GIVEN RECORDS: Begin

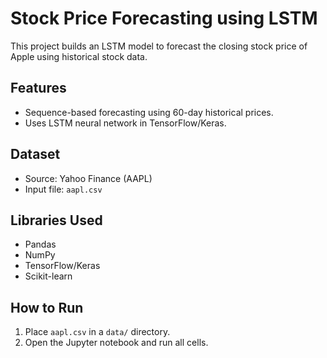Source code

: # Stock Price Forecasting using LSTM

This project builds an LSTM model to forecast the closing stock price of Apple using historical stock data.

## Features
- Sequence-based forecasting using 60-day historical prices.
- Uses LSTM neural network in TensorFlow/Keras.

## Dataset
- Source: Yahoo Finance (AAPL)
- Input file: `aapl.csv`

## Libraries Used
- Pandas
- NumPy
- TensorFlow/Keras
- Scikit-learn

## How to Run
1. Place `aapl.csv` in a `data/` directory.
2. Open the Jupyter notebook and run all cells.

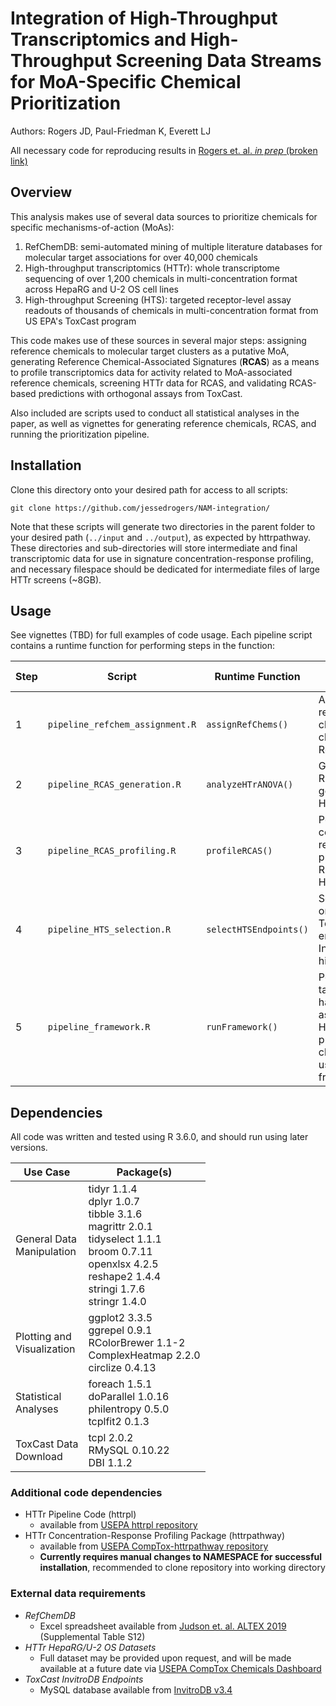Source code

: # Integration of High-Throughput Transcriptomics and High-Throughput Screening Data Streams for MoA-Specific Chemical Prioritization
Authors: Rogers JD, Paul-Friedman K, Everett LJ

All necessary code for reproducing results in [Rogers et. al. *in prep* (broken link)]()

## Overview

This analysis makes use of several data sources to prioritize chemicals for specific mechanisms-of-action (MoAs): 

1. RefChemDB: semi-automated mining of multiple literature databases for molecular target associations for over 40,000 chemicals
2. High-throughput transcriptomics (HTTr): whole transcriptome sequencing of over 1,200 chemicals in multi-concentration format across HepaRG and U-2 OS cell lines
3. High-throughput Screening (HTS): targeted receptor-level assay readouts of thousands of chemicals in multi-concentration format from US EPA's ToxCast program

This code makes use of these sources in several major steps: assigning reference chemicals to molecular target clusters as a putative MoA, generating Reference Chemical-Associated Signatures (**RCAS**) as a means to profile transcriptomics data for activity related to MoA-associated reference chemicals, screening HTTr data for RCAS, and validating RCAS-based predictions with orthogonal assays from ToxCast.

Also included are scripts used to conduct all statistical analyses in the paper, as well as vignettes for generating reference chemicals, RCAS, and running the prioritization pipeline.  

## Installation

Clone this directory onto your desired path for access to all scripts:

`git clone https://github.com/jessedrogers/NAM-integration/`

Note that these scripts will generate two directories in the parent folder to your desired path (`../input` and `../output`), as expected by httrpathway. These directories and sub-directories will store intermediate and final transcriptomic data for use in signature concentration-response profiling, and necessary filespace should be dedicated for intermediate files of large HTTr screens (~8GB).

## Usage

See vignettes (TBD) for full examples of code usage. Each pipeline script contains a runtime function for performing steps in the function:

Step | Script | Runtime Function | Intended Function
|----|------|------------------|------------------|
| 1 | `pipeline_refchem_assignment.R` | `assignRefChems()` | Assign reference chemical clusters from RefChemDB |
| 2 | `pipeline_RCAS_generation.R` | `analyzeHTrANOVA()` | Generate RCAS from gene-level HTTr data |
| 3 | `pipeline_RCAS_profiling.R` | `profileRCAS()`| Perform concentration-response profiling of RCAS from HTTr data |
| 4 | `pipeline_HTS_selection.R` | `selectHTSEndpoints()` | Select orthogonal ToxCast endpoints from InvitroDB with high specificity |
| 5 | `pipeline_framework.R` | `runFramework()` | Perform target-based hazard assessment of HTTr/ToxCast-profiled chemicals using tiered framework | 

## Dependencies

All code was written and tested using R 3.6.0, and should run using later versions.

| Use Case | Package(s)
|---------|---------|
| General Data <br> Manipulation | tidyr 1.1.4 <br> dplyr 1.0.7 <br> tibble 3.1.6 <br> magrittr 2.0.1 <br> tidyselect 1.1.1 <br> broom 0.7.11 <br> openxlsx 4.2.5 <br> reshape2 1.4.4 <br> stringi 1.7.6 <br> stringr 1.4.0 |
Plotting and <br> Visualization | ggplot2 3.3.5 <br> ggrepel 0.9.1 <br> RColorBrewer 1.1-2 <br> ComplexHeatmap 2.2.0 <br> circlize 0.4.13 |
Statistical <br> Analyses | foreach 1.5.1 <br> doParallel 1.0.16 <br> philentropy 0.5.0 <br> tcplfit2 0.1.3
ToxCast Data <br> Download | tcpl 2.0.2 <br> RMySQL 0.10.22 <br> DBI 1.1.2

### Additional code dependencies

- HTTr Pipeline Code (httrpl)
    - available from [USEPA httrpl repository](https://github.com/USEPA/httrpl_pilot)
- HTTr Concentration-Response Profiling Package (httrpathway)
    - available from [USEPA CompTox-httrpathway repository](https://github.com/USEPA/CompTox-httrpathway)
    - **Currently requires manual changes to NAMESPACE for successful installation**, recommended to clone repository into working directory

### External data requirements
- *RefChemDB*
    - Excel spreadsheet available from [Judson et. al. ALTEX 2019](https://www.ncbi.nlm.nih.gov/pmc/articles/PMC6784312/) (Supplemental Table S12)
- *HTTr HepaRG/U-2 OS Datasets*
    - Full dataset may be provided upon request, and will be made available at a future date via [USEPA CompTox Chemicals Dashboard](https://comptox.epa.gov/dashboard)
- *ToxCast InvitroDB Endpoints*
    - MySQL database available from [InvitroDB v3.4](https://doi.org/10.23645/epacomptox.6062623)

GIVEN RECORDS: End

PROBLEM STATEMENT :: Set down again, word for word, the stretch of records from the line with "high specificity |" to the line with "- available from [USEPA httrpl", both of those lines included.

YOUR RESPONSE ::
| 4 | `pipeline_HTS_selection.R` | `selectHTSEndpoints()` | Select orthogonal ToxCast endpoints from InvitroDB with high specificity |
| 5 | `pipeline_framework.R` | `runFramework()` | Perform target-based hazard assessment of HTTr/ToxCast-profiled chemicals using tiered framework | 

## Dependencies

All code was written and tested using R 3.6.0, and should run using later versions.

| Use Case | Package(s)
|---------|---------|
| General Data <br> Manipulation | tidyr 1.1.4 <br> dplyr 1.0.7 <br> tibble 3.1.6 <br> magrittr 2.0.1 <br> tidyselect 1.1.1 <br> broom 0.7.11 <br> openxlsx 4.2.5 <br> reshape2 1.4.4 <br> stringi 1.7.6 <br> stringr 1.4.0 |
Plotting and <br> Visualization | ggplot2 3.3.5 <br> ggrepel 0.9.1 <br> RColorBrewer 1.1-2 <br> ComplexHeatmap 2.2.0 <br> circlize 0.4.13 |
Statistical <br> Analyses | foreach 1.5.1 <br> doParallel 1.0.16 <br> philentropy 0.5.0 <br> tcplfit2 0.1.3
ToxCast Data <br> Download | tcpl 2.0.2 <br> RMySQL 0.10.22 <br> DBI 1.1.2

### Additional code dependencies

- HTTr Pipeline Code (httrpl)
    - available from [USEPA httrpl repository](https://github.com/USEPA/httrpl_pilot)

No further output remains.